Posted: Mon Sep 13, 2010 9:46 pm
thanks for your promt reply. you have it in a nutshell when you say
"Medication need to be monitored by doctor but when mentally ill people beginning to feel "I'm fine" they often take own control over medication."
this as parents is our problem. we have no control over him whatsoever as he is over the age of 18 and he can basically do as he pleases. he refuses to see his doctors and will not play ball with anyone in the medical profession. its like a kid in puberty. rebellion. i am a grown-up. the doctors cannot do anything as he is basically in charge of himself.

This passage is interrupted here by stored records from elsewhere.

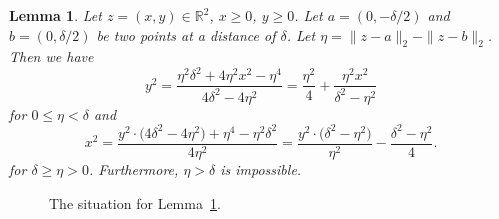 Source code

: \documentclass[11pt,DIV=12,a4paper]{scrartcl}
\newtheorem{lemma}[claim]{Lemma}
\newcommand{\real}{\ensuremath{\mathbb{R}}}
\begin{document}
\begin{lemma}
\label{lem:implicit}
Let $z = (x,y) \in \real^2$, $x\geq 0$, $y\geq 0$.
Let $a = (0, -\delta/2)$ and $b = (0, \delta/2)$ be two points at a distance of $\delta$.
Let $\eta = \|z-a\|_2 - \|z-b\|_2$. Then we have
\begin{equation}
  y^2 = \frac{\eta^2 \delta^2 + 4 \eta^2 x^2 - \eta^4}{4 \delta^2 - 4 \eta^2}
  = \frac{\eta^2}4 + \frac{\eta^2 x^2}{\delta^2 - \eta^2}
\label{expr:y}
\end{equation}
for $0 \leq \eta < \delta$
and
\begin{equation}
x^2 = \frac{y^2 \cdot \bigl(4 \delta^2 - 4 \eta^2) + \eta^4 - \eta^2 \delta^2}{4\eta^2}
=\frac{y^2 \cdot \bigl(\delta^2 - \eta^2)}{\eta^2} - \frac{\delta^2 - \eta^2}{4}.
\label{expr:x}
\end{equation}
for $\delta \geq \eta > 0$.
Furthermore, $\eta > \delta$ is impossible.
\end{lemma}


\begin{figure}[t]
\centering
{}
\caption{The situation for Lemma~\ref{lem:implicit}.}
\label{fig:implicit}
\end{figure}
\end{document}
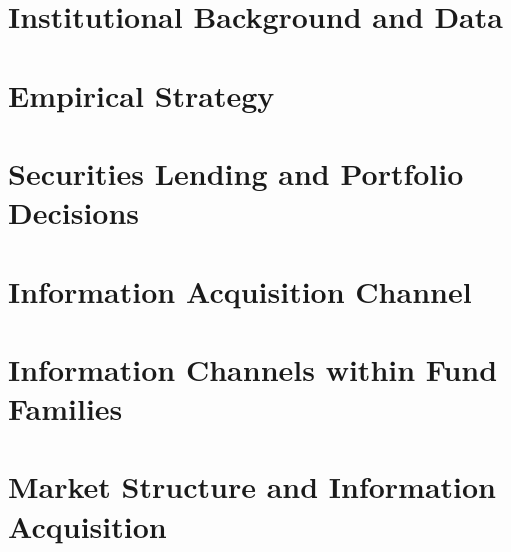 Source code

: \section{Institutional Background and Data}
\label{sec:institutional}


\section{Empirical Strategy}
\label{sec:empirical-strategy}


\section{Securities Lending and Portfolio Decisions}
\label{sec:main_results}


\section{Information Acquisition Channel}
\label{sec:information_channel}


\section{Information Channels within Fund Families}
\label{sec:family_channels}


\section{Market Structure and Information Acquisition}
\label{sec:market_structure}


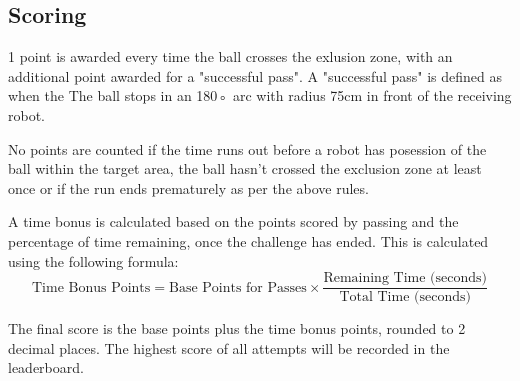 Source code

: \subsection{Scoring}
1 point is awarded every time the ball crosses the exlusion zone,
with an additional point awarded for a "successful pass". A "successful pass" is defined as when the
The ball stops in an 180◦ arc with radius 75cm in front of the receiving robot.

No points are counted if the time runs out before a robot has posession of the ball
within the target area, the ball hasn't crossed the exclusion zone at least once
or if the run ends prematurely as per the above rules.

A time bonus is calculated based on the points scored by passing and the percentage of time remaining, once the
challenge has ended. This is calculated using the following formula:
\[
\text{Time Bonus Points} = \text{Base Points for Passes} \times \frac{\text{Remaining Time (seconds)}}{\text{Total Time (seconds)}}
\]

The final score is the base points plus the time bonus points, rounded to 2 decimal places. The highest score of all attempts will be recorded in the leaderboard.

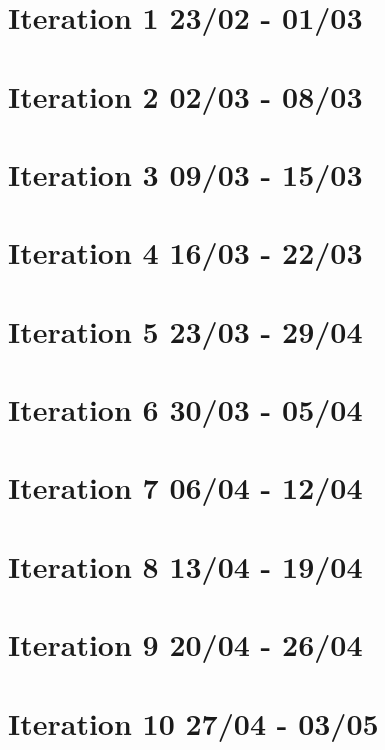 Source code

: \section{Iteration 1 23/02 - 01/03}



\section{Iteration 2 02/03 - 08/03}



\section{Iteration 3 09/03 - 15/03}



\section{Iteration 4 16/03 - 22/03}



\section{Iteration 5 23/03 - 29/04}



\section{Iteration 6 30/03 - 05/04}



\section{Iteration 7 06/04 - 12/04}



\section{Iteration 8 13/04 - 19/04}



\section{Iteration 9 20/04 - 26/04}



\section{Iteration 10 27/04 - 03/05}

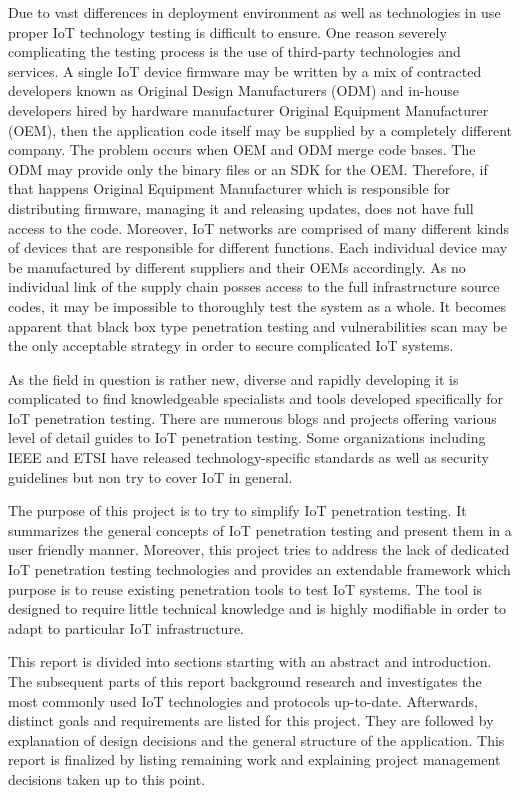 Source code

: Due to vast differences in deployment environment as well as technologies in use proper IoT technology testing is difficult to ensure. One reason severely complicating the testing process is the use of third-party technologies and services. A single IoT device firmware may be written by a mix of contracted developers known as Original Design Manufacturers (ODM) and in-house developers hired by hardware manufacturer Original Equipment Manufacturer (OEM), then the application code itself may be supplied by a completely different company\cite{cookbook}. The problem occurs when OEM and ODM merge code bases. The ODM may provide only the binary files or an SDK for the OEM. Therefore, if that happens Original Equipment Manufacturer which is responsible for distributing firmware, managing it and releasing updates, does not have full access to the code. Moreover, IoT networks are comprised of many different kinds of devices that are responsible for different functions. Each individual device may be manufactured by different suppliers and their OEMs accordingly. As no individual link of the supply chain posses access to the full infrastructure source codes, it may be impossible to thoroughly test the system as a whole. It becomes apparent that black box type penetration testing and vulnerabilities scan may be the only acceptable strategy in order to secure complicated IoT systems.

As the field in question is rather new, diverse and rapidly developing it is complicated to find knowledgeable specialists and tools developed specifically for IoT penetration testing. There are numerous blogs and projects offering various level of detail guides to IoT penetration testing\cite{github}. Some organizations including IEEE and ETSI have released technology-specific standards as well as security guidelines but non try to cover IoT in general\cite{Zhao:2013:SIT:2584913.2585964}. 

The purpose of this project is to try to simplify IoT penetration testing. It summarizes the general concepts of IoT penetration testing and present them in a user friendly manner. Moreover, this project tries to address the lack of dedicated IoT penetration testing technologies and provides an extendable framework which purpose is to reuse existing penetration tools to test IoT systems. The tool is designed to require little technical knowledge and is highly modifiable in order to adapt to particular IoT infrastructure.

This report is divided into sections starting with an abstract and introduction. The subsequent parts of this report background research and investigates the most commonly used IoT technologies and protocols up-to-date. Afterwards, distinct goals and requirements are listed for this project. They are followed by explanation of design decisions and the general structure of the application. This report is finalized by listing remaining work and explaining project management decisions taken up to this point.

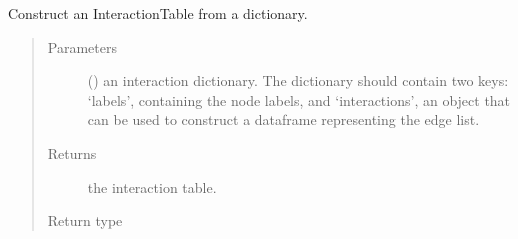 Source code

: \documentclass[letterpaper,10pt,english]{sphinxmanual}
\begin{document}

\begin{fulllineitems}
\label{\detokenize{_modules/cosifer.collections:cosifer.collections.interaction_table.interaction_table_from_dict}}
Construct an InteractionTable from a dictionary.
\begin{quote}\begin{description}
\item[{Parameters}] \leavevmode
{} () \textendash{} an interaction dictionary.
The dictionary should contain two keys: ‘labels’, containing the
node labels, and ‘interactions’, an object that can be used to
construct a dataframe representing the edge list.

\item[{Returns}] \leavevmode
the interaction table.

\item[{Return type}] \leavevmode
{\hyperref[\detokenize{_modules/cosifer.collections:cosifer.collections.interaction_table.InteractionTable}]{}}

\end{description}\end{quote}

\end{fulllineitems}

\end{document}
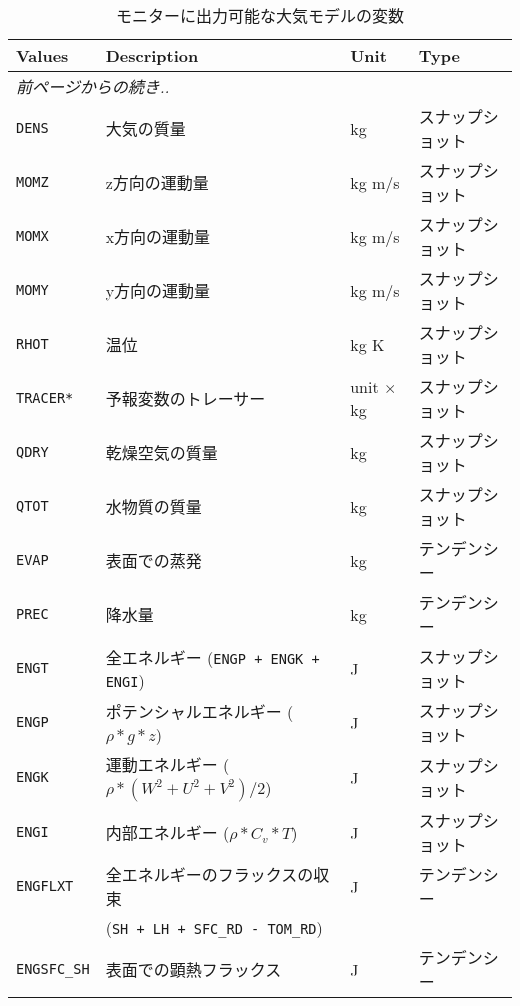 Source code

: \begin{longtable}{|l|l|l|l|}
  \caption{モニターに出力可能な大気モデルの変数}
  \label{tab:varlist_monitor_atmos} \\ \hline
  \rowcolor[gray]{0.9}  Values & Description & Unit & Type \\ \hline
  \endfirsthead
  \multicolumn{4}{l}{\small\it 前ページからの続き..} \\ \hline
  \endhead
  \hline
  \endfoot
      \verb|DENS|         & 大気の質量                      & kg     & スナップショット \\
      \verb|MOMZ|         & z方向の運動量                   & kg m/s & スナップショット \\
      \verb|MOMX|         & x方向の運動量                   & kg m/s & スナップショット \\
      \verb|MOMY|         & y方向の運動量                   & kg m/s & スナップショット \\
      \verb|RHOT|         & 温位                           & kg K   & スナップショット \\
      \verb|TRACER*|      & 予報変数のトレーサー             & unit $\times$ kg & スナップショット \\
      \verb|QDRY|         & 乾燥空気の質量                  & kg & スナップショット \\
      \verb|QTOT|         & 水物質の質量                    & kg & スナップショット \\
      \verb|EVAP|         & 表面での蒸発                    & kg & テンデンシー \\
      \verb|PREC|         & 降水量                         & kg & テンデンシー \\
      \verb|ENGT|         & 全エネルギー (\verb|ENGP + ENGK + ENGI|)   & J & スナップショット \\
      \verb|ENGP|         & ポテンシャルエネルギー ($\rho * g * z$)     & J & スナップショット \\
      \verb|ENGK|         & 運動エネルギー ($\rho * (W^2+U^2+V^2) / 2$) & J & スナップショット \\
      \verb|ENGI|         & 内部エネルギー ($\rho * C_v * T$)           & J & スナップショット \\
      \verb|ENGFLXT|      & 全エネルギーのフラックスの収束  & J & テンデンシー \\
                          & (\verb|SH + LH + SFC_RD - TOM_RD|) & & \\
      \verb|ENGSFC_SH|    & 表面での顕熱フラックス                & J & テンデンシー \\

\end{longtable}
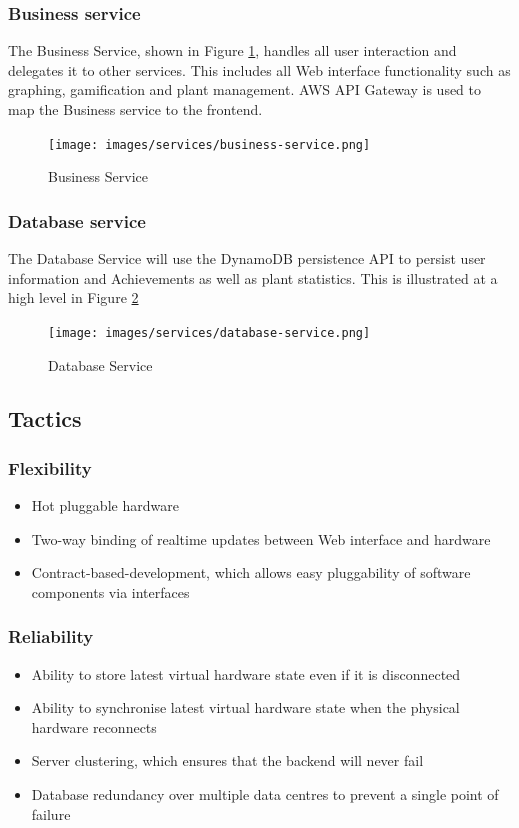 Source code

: \documentclass{article}
\begin{document}
\subsubsection{Business service}
The Business Service, shown in Figure \ref{fig:business-service}, handles all user interaction and delegates it to other services. This includes all Web interface functionality such as graphing, gamification and plant management. AWS API Gateway is used to map the Business service to the frontend.

\begin{figure}[h!]
  \texttt{[image: images/services/business-service.png]}
  \caption{Business Service}
  \label{fig:business-service}
\end{figure}

\subsubsection{Database service} \label{sec:database-service}
The Database Service will use the DynamoDB persistence API to persist user information and Achievements as well as plant statistics. This is illustrated at a high level in Figure \ref{fig:database-service}

\begin{figure}[h!]
  \texttt{[image: images/services/database-service.png]}
  \caption{Database Service}
  \label{fig:database-service}
\end{figure}

\subsection{Tactics}

\subsubsection{Flexibility}
\begin{itemize}
	\item Hot pluggable hardware
	\item Two-way binding of realtime updates between Web interface and hardware 
	\item Contract-based-development, which allows easy pluggability of software components via interfaces
\end{itemize}

\subsubsection{Reliability}
\begin{itemize}
	\item Ability to store latest virtual hardware state even if it is disconnected
	\item Ability to synchronise latest virtual hardware state when the physical hardware reconnects
	\item Server clustering, which ensures that the backend will never fail
	\item Database redundancy over multiple data centres to prevent a single point of failure
\end{itemize}
\end{document}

lastly, definately no diabbetes and up till june 2010 he was having a blood test every month.
once again thanks for your help.
Sorry to hear of your
Posted: Mon Sep 13, 2010 10:23 pm
Sorry to hear of your son's troubles, Ronnie.
My son has been on this medication and although it worked well, his blood tests came back as dangerous to continue on it, so he is back to Olanzapine.
You're right that many people stop taking the medication when they feel better - it's a viscious circle and that's why many of them keep having to return to hospital.
I feel that Fluffycat is right when she says to get in touch with the CHMT and let them know of your concerns. Even if he has stopped taking medication he should still have a cpn visiting - even if he doesn't want one!
I hope you can find a way to put your mind at rest x
Posted: Tue Sep 14, 2010 10:24 pm
Hi there i don't know about the law in England, but sadly here as our kid is over 18 they will not dicuss his case with us. They call it liberalism and protecting the rights of the patient. Totally beyond me !!! If the guy has been diagnosed with a mental disease, surely we as parents have a right to talk to his doctors.
He is in london now and i have just talked to him on skype. The kid is in complete euphoria. Very like being hyper-active. it could be that he is on a minimum dosage of clozapine and his mind and body are reacting accordingly. Our biggest fear is that he will stop the drug completely and then as we have been warned it is just a question of time before the psycosois comes back and he is in deep trouble. Fortunately he is in a wesrtern country and he can be dealt with by local hospitals. The kid has very sharp survival instincts but is very nieve. We can only hope for the best.